The format can be put in a text file and giving it a .csv extension makes libreoffice calc open it in a nice table.
Total wbytes: 158 GiB hmm, it's not that far off from the 184 GiB of /proc/diskstats. The docs says
the kernel keeps track of when a process exits so it doesn't miss I/O usage that occurs from the last storaged polling event.
So the difference can't be from there.
Maybe it can't capture some system stuff.
Like zygote64 has 110G of WBYTES in htop. It's way too much compared to /proc/diskstats so most of it might be a virtual device. Like /proc/diskstats shows zram0 with 176.265 G of write. So processes are missing from storaged and WBYTES might include zram0 or some other stuff.
I'll see if processes that have started since boot and are still there would have a similar value for WBYTES and in storaged.
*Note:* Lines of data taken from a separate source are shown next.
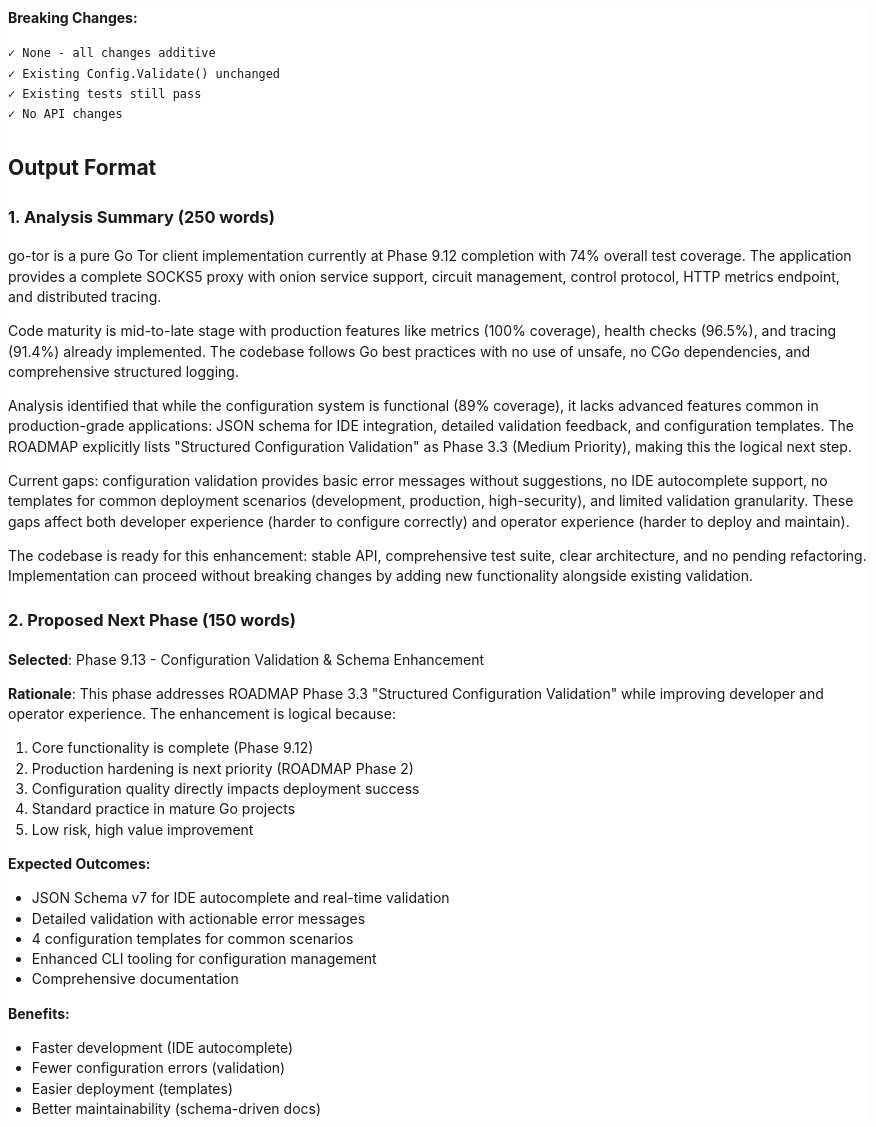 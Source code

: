 **Breaking Changes:**
```
✓ None - all changes additive
✓ Existing Config.Validate() unchanged
✓ Existing tests still pass
✓ No API changes
```

## Output Format

### 1. Analysis Summary (250 words)

go-tor is a pure Go Tor client implementation currently at Phase 9.12 completion with 74% overall test coverage. The application provides a complete SOCKS5 proxy with onion service support, circuit management, control protocol, HTTP metrics endpoint, and distributed tracing. 

Code maturity is mid-to-late stage with production features like metrics (100% coverage), health checks (96.5%), and tracing (91.4%) already implemented. The codebase follows Go best practices with no use of unsafe, no CGo dependencies, and comprehensive structured logging.

Analysis identified that while the configuration system is functional (89% coverage), it lacks advanced features common in production-grade applications: JSON schema for IDE integration, detailed validation feedback, and configuration templates. The ROADMAP explicitly lists "Structured Configuration Validation" as Phase 3.3 (Medium Priority), making this the logical next step.

Current gaps: configuration validation provides basic error messages without suggestions, no IDE autocomplete support, no templates for common deployment scenarios (development, production, high-security), and limited validation granularity. These gaps affect both developer experience (harder to configure correctly) and operator experience (harder to deploy and maintain).

The codebase is ready for this enhancement: stable API, comprehensive test suite, clear architecture, and no pending refactoring. Implementation can proceed without breaking changes by adding new functionality alongside existing validation.

### 2. Proposed Next Phase (150 words)

**Selected**: Phase 9.13 - Configuration Validation & Schema Enhancement

**Rationale**: This phase addresses ROADMAP Phase 3.3 "Structured Configuration Validation" while improving developer and operator experience. The enhancement is logical because:
1. Core functionality is complete (Phase 9.12)
2. Production hardening is next priority (ROADMAP Phase 2)
3. Configuration quality directly impacts deployment success
4. Standard practice in mature Go projects
5. Low risk, high value improvement

**Expected Outcomes:**
- JSON Schema v7 for IDE autocomplete and real-time validation
- Detailed validation with actionable error messages
- 4 configuration templates for common scenarios
- Enhanced CLI tooling for configuration management
- Comprehensive documentation

**Benefits:**
- Faster development (IDE autocomplete)
- Fewer configuration errors (validation)
- Easier deployment (templates)
- Better maintainability (schema-driven docs)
com.android.providers.media.module is pretty almost a perfect match.
31 750 254 592 vs 31 750 164 480 bytes
Oh wow, I got the exact same value for an app in cat /proc/$(pidof MY.APP.PACKAGE)/io (the source of WBYTES value) and in storaged
So it's confirmed that storaged can persist WBYTES since boot.
This is amazing.
And WBYTES looks accurate for emmc write unless an app would be writing somewhere else.
So now the terrifying result for Voice Notify: 86 GiB. Compared to the 158 G total that storaged reports. And to the 184 GiB that /proc/diskstats reports.
That's an average of 193 KiB/s. Compared to the 1.5MiB/s peaks when I messed around with Xtra not more that long. So these 5 days of uptime shouldn't really be much impacted by this. The number of hours I listen videos or leave the phone plugged (no sleep so the CPU monitor and it's notification are still active) are likely to impact more how much Voice Notify ends up writing.
That's 15.9 GiB per day and over a year that's 5.6 TiB
It seems my phone should be using TLC NAND. (hopefully it's not QLC yet)
https://redlib.catsarch.com/r/hardware/comments/47gthx/emmcflash_readwrite_lifespan/
https://redlib.catsarch.com/r/Android/comments/ewume3/ufs_31_announced_with_improvements_in_speed_and/fg4xxqe/?context=3#fg4xxqe
And it can assumed for 1000 cycles
https://en.wikipedia.org/wiki/Flash_memory#Write_endurance
So for 64 GiB the upper bound is 62 TB
But this more like the upper bound.
https://source.android.com/docs/automotive/flash-wear
However, the system would stop functioning properly long before the flash memory completely wears out as the usable storage size decreases, and the eMMC may have an even shorter lifespan depending on the leveling techniques and the write patterns
... π«€
The write patterns issue might be Write Amplification
https://en.wikipedia.org/wiki/Write_amplification
I struggle like hell to find a typical Write Amplification factor for an Android phone. Or any typical value...
But here:
https://www.usenix.org/system/files/atc24_slides-hwang.pdf
It shows values from 12 to 18. Maybe it's for really bad scenarios to demonstrate their new thing.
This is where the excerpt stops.